Material for this task:
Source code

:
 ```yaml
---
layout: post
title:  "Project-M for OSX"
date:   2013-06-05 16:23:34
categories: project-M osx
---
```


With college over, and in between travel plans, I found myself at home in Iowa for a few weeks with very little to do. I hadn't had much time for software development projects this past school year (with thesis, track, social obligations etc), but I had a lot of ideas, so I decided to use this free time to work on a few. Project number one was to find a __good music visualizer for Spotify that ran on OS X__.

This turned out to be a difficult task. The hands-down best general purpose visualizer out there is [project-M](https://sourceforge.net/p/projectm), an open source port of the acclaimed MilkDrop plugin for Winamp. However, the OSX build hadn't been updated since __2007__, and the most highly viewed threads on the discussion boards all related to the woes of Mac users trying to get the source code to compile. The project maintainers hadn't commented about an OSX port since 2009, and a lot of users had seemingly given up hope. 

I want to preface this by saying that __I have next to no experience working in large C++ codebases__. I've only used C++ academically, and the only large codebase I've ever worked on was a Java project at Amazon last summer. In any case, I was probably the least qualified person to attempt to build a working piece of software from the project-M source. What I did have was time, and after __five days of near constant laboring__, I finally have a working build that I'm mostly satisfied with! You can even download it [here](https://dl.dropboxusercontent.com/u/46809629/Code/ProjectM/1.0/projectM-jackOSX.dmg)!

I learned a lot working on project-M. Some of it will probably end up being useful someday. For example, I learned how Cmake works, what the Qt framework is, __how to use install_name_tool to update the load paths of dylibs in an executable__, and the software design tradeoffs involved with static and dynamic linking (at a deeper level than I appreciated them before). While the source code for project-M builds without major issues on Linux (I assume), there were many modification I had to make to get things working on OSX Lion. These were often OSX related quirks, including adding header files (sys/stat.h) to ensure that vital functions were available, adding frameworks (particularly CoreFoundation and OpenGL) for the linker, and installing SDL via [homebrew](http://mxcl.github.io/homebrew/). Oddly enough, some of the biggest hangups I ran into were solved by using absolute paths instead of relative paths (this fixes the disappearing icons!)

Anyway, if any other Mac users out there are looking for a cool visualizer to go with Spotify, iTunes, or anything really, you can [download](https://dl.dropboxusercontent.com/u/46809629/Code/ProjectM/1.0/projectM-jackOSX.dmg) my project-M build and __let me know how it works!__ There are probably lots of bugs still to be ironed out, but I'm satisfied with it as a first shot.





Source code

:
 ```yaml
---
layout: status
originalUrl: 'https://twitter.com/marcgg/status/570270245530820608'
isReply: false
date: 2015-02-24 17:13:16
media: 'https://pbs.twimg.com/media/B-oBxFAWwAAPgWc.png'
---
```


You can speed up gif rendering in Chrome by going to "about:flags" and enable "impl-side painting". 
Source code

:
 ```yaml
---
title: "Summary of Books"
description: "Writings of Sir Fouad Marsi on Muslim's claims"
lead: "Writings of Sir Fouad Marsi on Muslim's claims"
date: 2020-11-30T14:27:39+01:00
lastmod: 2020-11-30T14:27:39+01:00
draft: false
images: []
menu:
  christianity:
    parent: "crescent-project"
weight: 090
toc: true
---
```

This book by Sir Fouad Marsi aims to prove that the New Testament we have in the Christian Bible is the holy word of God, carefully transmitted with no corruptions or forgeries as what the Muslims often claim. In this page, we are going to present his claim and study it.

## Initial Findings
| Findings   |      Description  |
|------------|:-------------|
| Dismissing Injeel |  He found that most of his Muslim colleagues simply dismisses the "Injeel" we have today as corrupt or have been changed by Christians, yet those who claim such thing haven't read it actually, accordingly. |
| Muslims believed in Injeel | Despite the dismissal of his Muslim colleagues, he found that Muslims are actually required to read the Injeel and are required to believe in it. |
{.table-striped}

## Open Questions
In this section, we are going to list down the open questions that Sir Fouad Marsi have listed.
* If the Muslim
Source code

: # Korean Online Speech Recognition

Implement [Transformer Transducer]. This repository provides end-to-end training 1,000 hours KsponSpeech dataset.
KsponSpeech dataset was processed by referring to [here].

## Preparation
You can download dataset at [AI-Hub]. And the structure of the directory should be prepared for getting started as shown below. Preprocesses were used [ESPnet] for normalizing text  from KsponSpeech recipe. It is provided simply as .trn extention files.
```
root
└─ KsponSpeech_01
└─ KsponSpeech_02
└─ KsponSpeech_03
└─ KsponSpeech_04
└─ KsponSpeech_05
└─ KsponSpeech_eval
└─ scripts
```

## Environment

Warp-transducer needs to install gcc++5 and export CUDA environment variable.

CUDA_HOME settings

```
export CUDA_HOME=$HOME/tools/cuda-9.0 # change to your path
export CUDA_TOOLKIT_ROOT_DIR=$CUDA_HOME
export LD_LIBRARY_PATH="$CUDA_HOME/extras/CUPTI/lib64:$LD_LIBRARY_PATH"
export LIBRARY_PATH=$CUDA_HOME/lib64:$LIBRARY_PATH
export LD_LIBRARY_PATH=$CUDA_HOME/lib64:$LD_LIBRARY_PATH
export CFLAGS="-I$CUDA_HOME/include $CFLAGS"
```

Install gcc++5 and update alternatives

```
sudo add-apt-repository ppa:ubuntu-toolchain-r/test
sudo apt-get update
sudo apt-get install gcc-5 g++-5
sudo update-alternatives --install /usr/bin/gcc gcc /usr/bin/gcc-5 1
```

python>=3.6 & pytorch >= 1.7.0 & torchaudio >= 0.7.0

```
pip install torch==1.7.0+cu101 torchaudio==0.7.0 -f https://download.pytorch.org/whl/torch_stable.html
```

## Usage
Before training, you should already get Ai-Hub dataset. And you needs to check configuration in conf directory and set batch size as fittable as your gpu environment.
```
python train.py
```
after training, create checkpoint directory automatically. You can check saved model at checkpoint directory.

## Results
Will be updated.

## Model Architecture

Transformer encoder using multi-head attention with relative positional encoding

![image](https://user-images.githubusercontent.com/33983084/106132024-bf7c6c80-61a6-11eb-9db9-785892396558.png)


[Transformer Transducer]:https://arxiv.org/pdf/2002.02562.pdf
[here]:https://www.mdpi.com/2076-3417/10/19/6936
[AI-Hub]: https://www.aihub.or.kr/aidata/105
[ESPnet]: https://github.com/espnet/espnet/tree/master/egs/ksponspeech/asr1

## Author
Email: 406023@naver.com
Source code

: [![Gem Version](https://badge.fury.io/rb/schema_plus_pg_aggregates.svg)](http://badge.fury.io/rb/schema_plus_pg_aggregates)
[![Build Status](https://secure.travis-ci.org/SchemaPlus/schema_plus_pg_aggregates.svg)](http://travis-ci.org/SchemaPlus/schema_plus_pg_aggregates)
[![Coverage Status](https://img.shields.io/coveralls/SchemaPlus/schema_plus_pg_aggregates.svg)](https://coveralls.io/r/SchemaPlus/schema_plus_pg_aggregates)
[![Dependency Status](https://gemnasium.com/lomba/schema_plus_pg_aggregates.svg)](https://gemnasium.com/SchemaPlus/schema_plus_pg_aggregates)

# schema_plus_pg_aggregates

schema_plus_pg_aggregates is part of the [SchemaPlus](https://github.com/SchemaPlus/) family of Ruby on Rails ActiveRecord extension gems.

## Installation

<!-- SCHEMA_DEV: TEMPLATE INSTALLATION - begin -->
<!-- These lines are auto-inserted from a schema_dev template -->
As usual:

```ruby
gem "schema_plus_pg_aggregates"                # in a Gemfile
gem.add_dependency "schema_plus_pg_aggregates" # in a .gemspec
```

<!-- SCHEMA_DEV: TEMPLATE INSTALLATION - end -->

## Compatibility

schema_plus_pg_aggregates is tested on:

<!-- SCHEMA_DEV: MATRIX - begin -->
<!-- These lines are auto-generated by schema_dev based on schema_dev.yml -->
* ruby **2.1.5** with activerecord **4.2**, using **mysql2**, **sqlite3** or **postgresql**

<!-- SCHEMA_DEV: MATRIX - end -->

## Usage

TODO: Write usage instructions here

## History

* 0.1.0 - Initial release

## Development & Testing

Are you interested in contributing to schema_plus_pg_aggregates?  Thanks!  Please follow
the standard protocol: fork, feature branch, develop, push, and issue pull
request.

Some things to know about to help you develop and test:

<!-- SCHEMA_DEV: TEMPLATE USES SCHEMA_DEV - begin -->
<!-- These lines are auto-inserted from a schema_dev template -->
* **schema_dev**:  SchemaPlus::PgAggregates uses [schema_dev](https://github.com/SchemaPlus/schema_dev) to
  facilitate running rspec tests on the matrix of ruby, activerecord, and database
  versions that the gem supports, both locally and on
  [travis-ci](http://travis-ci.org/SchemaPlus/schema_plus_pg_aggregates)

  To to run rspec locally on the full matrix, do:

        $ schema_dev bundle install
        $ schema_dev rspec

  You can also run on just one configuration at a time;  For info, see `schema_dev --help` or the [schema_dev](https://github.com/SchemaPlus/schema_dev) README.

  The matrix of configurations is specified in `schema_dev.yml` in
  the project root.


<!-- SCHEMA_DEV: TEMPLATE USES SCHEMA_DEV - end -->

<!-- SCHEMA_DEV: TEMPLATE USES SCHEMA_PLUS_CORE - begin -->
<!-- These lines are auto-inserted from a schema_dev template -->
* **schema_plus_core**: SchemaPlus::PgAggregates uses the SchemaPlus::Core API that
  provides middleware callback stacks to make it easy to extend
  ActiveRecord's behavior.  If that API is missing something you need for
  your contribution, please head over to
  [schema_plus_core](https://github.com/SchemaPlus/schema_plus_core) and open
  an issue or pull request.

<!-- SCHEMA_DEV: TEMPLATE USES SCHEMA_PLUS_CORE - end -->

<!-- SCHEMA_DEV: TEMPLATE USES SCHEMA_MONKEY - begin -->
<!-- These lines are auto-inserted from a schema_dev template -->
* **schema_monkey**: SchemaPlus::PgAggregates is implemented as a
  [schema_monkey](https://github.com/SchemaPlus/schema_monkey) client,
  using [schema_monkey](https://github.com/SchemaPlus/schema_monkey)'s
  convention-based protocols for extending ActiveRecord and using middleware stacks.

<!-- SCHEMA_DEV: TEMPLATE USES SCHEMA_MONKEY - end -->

Exercise objective: Once you reach the line containing "I want to preface", include it and stop; until then, reproduce each line of the listing from its start exactly.

Output of the task:
Source code

:
 ```yaml
---
layout: post
title:  "Project-M for OSX"
date:   2013-06-05 16:23:34
categories: project-M osx
---
```


With college over, and in between travel plans, I found myself at home in Iowa for a few weeks with very little to do. I hadn't had much time for software development projects this past school year (with thesis, track, social obligations etc), but I had a lot of ideas, so I decided to use this free time to work on a few. Project number one was to find a __good music visualizer for Spotify that ran on OS X__.

This turned out to be a difficult task. The hands-down best general purpose visualizer out there is [project-M](https://sourceforge.net/p/projectm), an open source port of the acclaimed MilkDrop plugin for Winamp. However, the OSX build hadn't been updated since __2007__, and the most highly viewed threads on the discussion boards all related to the woes of Mac users trying to get the source code to compile. The project maintainers hadn't commented about an OSX port since 2009, and a lot of users had seemingly given up hope. 

I want to preface this by saying that __I have next to no experience working in large C++ codebases__. I've only used C++ academically, and the only large codebase I've ever worked on was a Java project at Amazon last summer. In any case, I was probably the least qualified person to attempt to build a working piece of software from the project-M source. What I did have was time, and after __five days of near constant laboring__, I finally have a working build that I'm mostly satisfied with! You can even download it [here](https://dl.dropboxusercontent.com/u/46809629/Code/ProjectM/1.0/projectM-jackOSX.dmg)!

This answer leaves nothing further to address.